What you have to do: Write the line that contains "在此基础上，NNPDF3.1 还纳入了 ATLAS" and each one after it, word for word, ending with the final line of the data.

Stored data:
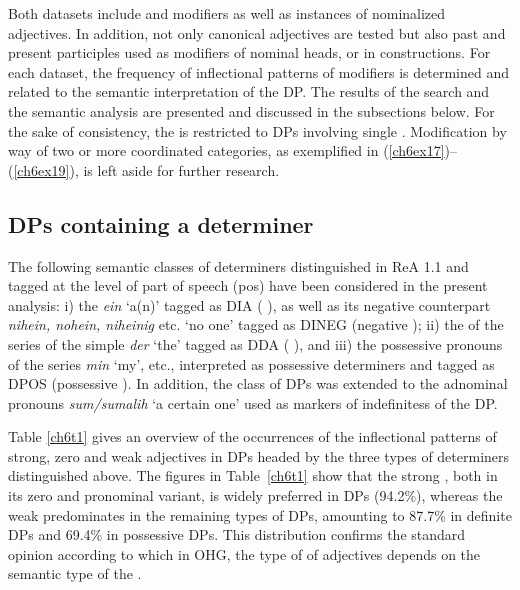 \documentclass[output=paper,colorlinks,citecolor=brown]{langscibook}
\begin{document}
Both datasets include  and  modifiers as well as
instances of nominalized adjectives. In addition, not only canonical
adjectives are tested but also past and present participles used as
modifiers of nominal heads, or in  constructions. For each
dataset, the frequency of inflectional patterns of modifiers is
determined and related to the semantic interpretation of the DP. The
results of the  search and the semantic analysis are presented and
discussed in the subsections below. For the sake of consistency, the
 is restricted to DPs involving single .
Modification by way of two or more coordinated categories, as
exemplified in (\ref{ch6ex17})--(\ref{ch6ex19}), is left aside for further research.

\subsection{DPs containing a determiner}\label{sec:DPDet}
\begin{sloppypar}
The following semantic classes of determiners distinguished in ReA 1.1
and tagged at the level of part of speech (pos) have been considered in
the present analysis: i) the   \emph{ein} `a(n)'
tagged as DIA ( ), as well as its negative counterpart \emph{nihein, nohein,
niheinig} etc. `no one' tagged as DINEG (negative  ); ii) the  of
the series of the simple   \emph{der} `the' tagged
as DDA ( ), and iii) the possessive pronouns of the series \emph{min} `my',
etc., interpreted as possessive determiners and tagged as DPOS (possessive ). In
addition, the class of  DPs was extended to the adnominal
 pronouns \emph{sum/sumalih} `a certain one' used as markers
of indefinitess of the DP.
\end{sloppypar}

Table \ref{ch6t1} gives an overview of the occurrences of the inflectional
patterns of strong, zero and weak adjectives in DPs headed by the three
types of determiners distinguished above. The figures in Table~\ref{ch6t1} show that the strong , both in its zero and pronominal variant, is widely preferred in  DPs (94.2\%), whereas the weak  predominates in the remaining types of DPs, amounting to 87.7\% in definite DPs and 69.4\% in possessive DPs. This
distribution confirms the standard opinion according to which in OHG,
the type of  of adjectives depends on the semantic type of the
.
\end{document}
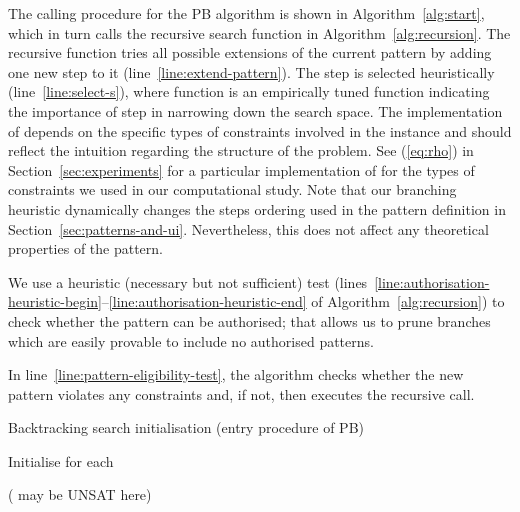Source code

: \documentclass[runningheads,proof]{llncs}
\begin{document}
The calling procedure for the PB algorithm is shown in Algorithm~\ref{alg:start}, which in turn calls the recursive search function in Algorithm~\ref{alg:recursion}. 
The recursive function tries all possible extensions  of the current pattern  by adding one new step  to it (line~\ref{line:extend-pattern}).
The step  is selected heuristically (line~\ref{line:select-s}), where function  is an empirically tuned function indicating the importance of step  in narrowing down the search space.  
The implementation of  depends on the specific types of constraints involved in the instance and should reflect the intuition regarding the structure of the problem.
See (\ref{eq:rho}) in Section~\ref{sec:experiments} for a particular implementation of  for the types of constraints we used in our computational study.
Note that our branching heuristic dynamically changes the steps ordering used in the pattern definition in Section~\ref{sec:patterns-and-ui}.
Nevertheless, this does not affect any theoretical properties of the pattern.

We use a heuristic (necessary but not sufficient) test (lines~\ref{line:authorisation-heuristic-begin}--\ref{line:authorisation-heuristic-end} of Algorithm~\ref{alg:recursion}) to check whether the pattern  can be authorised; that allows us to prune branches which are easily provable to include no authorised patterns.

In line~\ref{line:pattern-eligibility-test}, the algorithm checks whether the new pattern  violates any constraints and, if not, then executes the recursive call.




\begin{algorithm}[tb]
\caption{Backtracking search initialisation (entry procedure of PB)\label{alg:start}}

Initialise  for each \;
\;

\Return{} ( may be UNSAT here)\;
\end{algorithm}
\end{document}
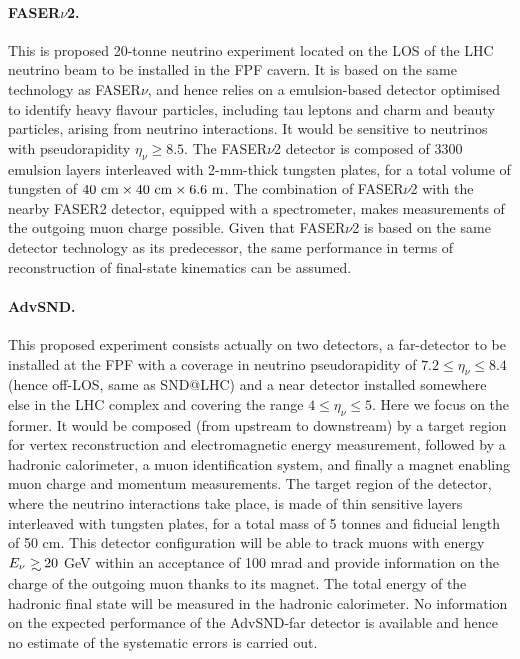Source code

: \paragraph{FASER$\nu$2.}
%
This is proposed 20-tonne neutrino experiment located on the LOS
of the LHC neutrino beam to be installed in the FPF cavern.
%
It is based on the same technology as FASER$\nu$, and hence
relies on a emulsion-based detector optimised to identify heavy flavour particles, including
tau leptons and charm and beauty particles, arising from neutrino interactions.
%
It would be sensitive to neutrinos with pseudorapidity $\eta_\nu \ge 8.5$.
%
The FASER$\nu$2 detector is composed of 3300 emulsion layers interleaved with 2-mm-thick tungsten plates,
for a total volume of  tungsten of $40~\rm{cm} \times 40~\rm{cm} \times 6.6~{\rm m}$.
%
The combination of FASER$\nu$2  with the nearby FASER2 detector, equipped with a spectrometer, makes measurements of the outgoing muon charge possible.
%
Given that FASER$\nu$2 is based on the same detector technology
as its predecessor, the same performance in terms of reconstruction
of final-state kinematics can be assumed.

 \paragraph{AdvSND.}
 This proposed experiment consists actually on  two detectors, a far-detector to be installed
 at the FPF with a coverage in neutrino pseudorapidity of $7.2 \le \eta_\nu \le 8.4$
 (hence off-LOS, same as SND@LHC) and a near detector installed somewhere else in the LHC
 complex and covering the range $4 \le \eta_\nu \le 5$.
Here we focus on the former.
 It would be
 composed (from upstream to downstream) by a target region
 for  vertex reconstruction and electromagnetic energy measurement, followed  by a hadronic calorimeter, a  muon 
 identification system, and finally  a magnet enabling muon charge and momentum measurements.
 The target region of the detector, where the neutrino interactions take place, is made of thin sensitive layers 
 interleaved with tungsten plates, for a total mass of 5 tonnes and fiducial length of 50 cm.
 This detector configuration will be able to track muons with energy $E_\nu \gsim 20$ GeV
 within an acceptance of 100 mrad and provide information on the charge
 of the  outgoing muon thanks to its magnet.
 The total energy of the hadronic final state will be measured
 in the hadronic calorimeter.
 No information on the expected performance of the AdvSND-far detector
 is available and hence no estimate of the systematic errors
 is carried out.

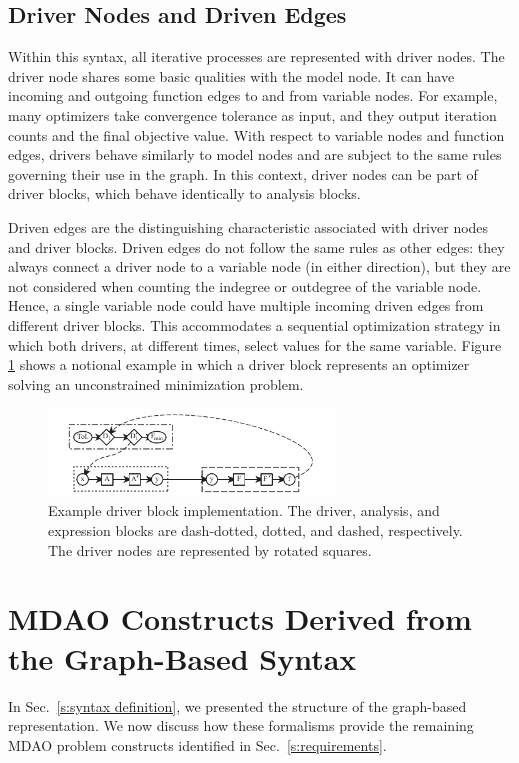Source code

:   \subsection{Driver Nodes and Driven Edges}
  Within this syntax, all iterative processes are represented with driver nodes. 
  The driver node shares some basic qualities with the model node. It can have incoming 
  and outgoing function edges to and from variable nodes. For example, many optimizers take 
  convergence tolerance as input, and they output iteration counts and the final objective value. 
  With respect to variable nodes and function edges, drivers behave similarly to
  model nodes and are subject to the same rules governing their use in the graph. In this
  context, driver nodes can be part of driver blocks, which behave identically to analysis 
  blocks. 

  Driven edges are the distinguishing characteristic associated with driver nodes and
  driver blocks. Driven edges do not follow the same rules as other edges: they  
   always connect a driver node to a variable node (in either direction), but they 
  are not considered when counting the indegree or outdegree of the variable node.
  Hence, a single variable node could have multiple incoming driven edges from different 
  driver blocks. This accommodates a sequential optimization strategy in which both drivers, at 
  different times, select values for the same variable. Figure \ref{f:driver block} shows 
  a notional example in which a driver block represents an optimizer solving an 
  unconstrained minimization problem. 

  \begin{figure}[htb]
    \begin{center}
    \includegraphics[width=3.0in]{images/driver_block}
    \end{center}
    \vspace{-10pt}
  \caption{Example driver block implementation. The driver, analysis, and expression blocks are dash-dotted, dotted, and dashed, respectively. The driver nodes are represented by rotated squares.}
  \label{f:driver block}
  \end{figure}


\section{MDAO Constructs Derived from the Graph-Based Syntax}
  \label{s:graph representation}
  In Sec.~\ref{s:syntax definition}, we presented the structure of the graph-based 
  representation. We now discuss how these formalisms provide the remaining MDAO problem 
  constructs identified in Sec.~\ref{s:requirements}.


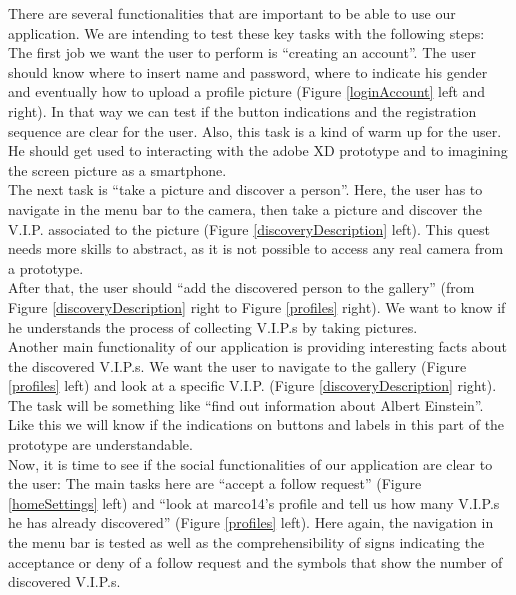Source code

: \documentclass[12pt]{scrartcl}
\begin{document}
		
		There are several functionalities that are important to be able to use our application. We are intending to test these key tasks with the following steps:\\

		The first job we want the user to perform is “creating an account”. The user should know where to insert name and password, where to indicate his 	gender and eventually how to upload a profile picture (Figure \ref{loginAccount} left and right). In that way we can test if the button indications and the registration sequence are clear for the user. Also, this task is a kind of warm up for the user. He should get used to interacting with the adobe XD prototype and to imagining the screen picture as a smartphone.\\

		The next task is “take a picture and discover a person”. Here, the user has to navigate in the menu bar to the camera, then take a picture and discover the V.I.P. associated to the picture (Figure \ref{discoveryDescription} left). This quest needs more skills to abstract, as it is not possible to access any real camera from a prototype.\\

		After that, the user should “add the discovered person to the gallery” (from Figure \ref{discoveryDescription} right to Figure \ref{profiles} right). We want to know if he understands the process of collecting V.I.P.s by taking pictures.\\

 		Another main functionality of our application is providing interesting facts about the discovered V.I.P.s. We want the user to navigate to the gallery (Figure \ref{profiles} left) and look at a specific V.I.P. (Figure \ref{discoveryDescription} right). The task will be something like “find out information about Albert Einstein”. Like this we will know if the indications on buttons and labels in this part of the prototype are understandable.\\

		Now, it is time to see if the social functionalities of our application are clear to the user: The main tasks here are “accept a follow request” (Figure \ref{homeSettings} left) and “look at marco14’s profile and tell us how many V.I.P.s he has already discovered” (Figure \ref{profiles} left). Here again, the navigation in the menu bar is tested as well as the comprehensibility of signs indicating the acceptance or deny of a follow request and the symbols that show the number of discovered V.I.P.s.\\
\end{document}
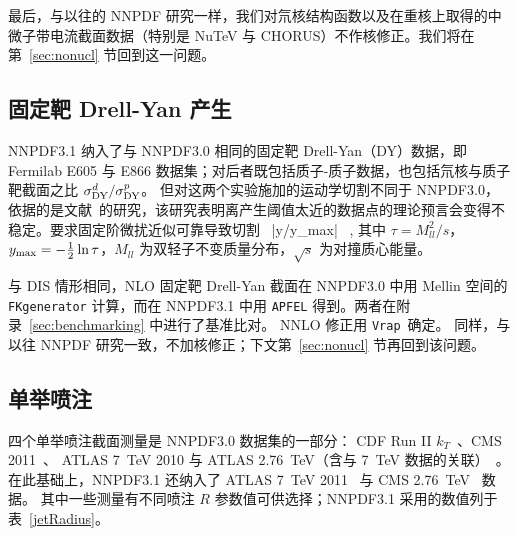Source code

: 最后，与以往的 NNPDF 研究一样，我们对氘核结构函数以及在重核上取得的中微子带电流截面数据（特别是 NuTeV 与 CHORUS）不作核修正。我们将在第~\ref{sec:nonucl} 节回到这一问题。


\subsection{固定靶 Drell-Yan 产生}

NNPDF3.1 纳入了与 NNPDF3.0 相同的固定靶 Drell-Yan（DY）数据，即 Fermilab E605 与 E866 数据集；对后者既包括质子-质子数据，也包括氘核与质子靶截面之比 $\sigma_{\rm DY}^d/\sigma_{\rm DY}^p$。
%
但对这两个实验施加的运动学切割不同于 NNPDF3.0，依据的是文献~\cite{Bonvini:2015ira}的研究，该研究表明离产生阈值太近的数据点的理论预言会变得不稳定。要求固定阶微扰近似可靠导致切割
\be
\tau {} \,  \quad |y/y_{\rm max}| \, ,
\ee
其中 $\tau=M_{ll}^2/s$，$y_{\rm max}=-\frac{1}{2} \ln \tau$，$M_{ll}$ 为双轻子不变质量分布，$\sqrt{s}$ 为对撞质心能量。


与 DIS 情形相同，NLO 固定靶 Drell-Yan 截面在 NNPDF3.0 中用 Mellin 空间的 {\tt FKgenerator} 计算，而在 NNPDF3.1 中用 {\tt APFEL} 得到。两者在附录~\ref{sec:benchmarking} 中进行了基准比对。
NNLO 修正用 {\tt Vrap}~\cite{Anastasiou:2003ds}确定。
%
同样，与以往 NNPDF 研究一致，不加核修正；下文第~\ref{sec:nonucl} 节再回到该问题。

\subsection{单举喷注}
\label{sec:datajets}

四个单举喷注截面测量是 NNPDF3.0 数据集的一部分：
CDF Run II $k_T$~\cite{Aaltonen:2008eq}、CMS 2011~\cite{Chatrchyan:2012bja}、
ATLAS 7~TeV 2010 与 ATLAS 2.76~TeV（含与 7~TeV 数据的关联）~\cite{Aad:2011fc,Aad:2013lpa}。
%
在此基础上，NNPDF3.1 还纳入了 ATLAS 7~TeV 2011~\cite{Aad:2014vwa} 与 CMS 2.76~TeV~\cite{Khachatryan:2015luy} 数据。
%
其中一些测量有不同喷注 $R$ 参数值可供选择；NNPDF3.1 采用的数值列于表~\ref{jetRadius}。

Problem solution:
在此基础上，NNPDF3.1 还纳入了 ATLAS 7~TeV 2011~\cite{Aad:2014vwa} 与 CMS 2.76~TeV~\cite{Khachatryan:2015luy} 数据。
%
其中一些测量有不同喷注 $R$ 参数值可供选择；NNPDF3.1 采用的数值列于表~\ref{jetRadius}。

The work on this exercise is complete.